The Inform 100 programme will work with Audit Scotland and Youth Scotland to make young people’s voices heard about public services that affect Scotland’s communities. A core group of 16-20 Young Advisors will participate in creative and engaging meetings every two months and join residential training. A wider group will comprise the Inform 100 forum, using an online forum to participate, engage and give feedback as public service users.
Thanks to the focus that the Year of Young People has brought to the tremendous contribution Scotland’s younger generation make, launching Inform 100 couldn’t be better timed and should deliver a lasting legacy of co-production and engagement around our public services.
Applications to participate are now open, closing 31 August 2018. Applicants should be aged 12-25 and apply with parental/guardian consent if under 16.
Following the selection process, the Young Advisor group will have their initial meeting at a training residential as soon as September.
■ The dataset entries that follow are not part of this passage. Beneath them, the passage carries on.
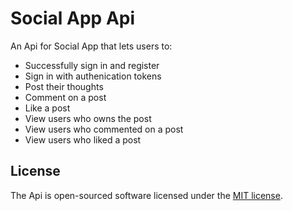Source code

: # Social App Api
An Api for Social App that lets users to:
<ul>
<li>Successfully sign in and register</li>
<li>Sign in with authenication tokens</li>
<li>Post their thoughts</li>
<li>Comment on a post</li>
<li>Like a post</li>
<li>View users who owns the post</li>
<li>View users who commented on a post</li>
<li>View users who liked a post</li>
</ul>

## License

The Api is open-sourced software licensed under the [MIT license](https://opensource.org/licenses/MIT).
The programme will run for two years, ending June 2020.
Diane McGiffen, Chief Operating Officer at Audit Scotland, said: “We are looking forward to involving young people more in our work and to their voices and experiences being part of the audit process.
We are really excited about working with the panel. It will also give those involved on our Youth Advisory Panel valuable experience and skills.”
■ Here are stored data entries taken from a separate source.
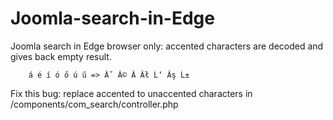# Joomla-search-in-Edge
Joomla search in Edge browser only: accented characters are decoded and gives back empty result.

		á é í ó ő ú ű => Ăˇ Ă© Ă­ Ăł Ĺ‘ Ăş Ĺ±

Fix this bug: replace accented to unaccented characters in /components/com_search/controller.php
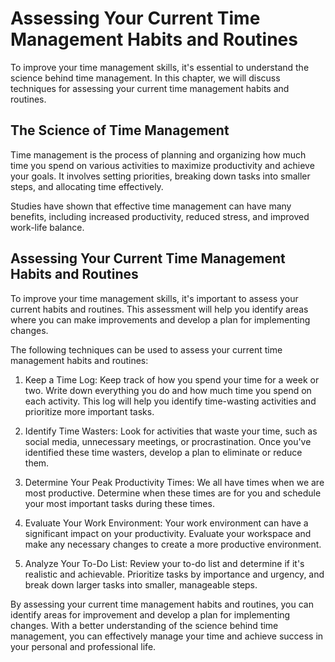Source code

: Assessing Your Current Time Management Habits and Routines
===================================================================================================================

To improve your time management skills, it's essential to understand the science behind time management. In this chapter, we will discuss techniques for assessing your current time management habits and routines.

The Science of Time Management
------------------------------

Time management is the process of planning and organizing how much time you spend on various activities to maximize productivity and achieve your goals. It involves setting priorities, breaking down tasks into smaller steps, and allocating time effectively.

Studies have shown that effective time management can have many benefits, including increased productivity, reduced stress, and improved work-life balance.

Assessing Your Current Time Management Habits and Routines
----------------------------------------------------------

To improve your time management skills, it's important to assess your current habits and routines. This assessment will help you identify areas where you can make improvements and develop a plan for implementing changes.

The following techniques can be used to assess your current time management habits and routines:

1. Keep a Time Log: Keep track of how you spend your time for a week or two. Write down everything you do and how much time you spend on each activity. This log will help you identify time-wasting activities and prioritize more important tasks.

2. Identify Time Wasters: Look for activities that waste your time, such as social media, unnecessary meetings, or procrastination. Once you've identified these time wasters, develop a plan to eliminate or reduce them.

3. Determine Your Peak Productivity Times: We all have times when we are most productive. Determine when these times are for you and schedule your most important tasks during these times.

4. Evaluate Your Work Environment: Your work environment can have a significant impact on your productivity. Evaluate your workspace and make any necessary changes to create a more productive environment.

5. Analyze Your To-Do List: Review your to-do list and determine if it's realistic and achievable. Prioritize tasks by importance and urgency, and break down larger tasks into smaller, manageable steps.

By assessing your current time management habits and routines, you can identify areas for improvement and develop a plan for implementing changes. With a better understanding of the science behind time management, you can effectively manage your time and achieve success in your personal and professional life.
Ian McLaughlan, Chief Executive of Youth Scotland said, “We’re absolutely delighted to be working in partnership with Audit Scotland to bring such a fantastic opportunity to the young people of Scotland. Audit Scotland’s work with our public services is vital and I’m confident that getting our young people engaged and involved at this level will be hugely beneficial for everyone involved.”
In its 2014 follow-up audit on Scotland’s public finances: ‘Progress in meeting the challenges’, Audit Scotland itself identified that options for the delivery of public services need to be rigorously appraised “based on sound information, including information from service users’. This is consistent with the view that co-produced public services, where professionals and people using services mutually identify how services are delivered, can lead to improved efficiencies and better outcomes.
Therefore it is essential that people who use services are also involved in scrutiny to assure the people of Scotland that public money is spent properly and delivering outcomes that matter to people.
About Audit Scotland
Audit Scotland provides the Auditor General and the Accounts Commission with the services they need. We give independent assurance to the people of Scotland that public money is spent properly, efficiently and effectively.
We audit 224 public bodies. They include:
- 75 Central government bodies and Scottish Parliament (including police, fire, Scottish Water)
- 23 NHS bodies
- 32 Councils
- 73 Joint boards and committees (including 30 health integration boards)
- 21 Further education colleges
You can find out more about our work at www.audit-scotland.gov.uk
About Youth Scotland:
We are Scotland’s network for community-based youth work. We provide quality youth work programmes, information, resources, training and support to local youth workers and groups.
We deliver a range of projects and services which support a network of over 1,100 youth groups running in diverse communities the length and breadth of Scotland. These groups work with over 64,000 young people up to 25 years of age. Young people are supported by more than 7,500 passionate and committed youth workers, of whom nearly 5,000 are volunteers.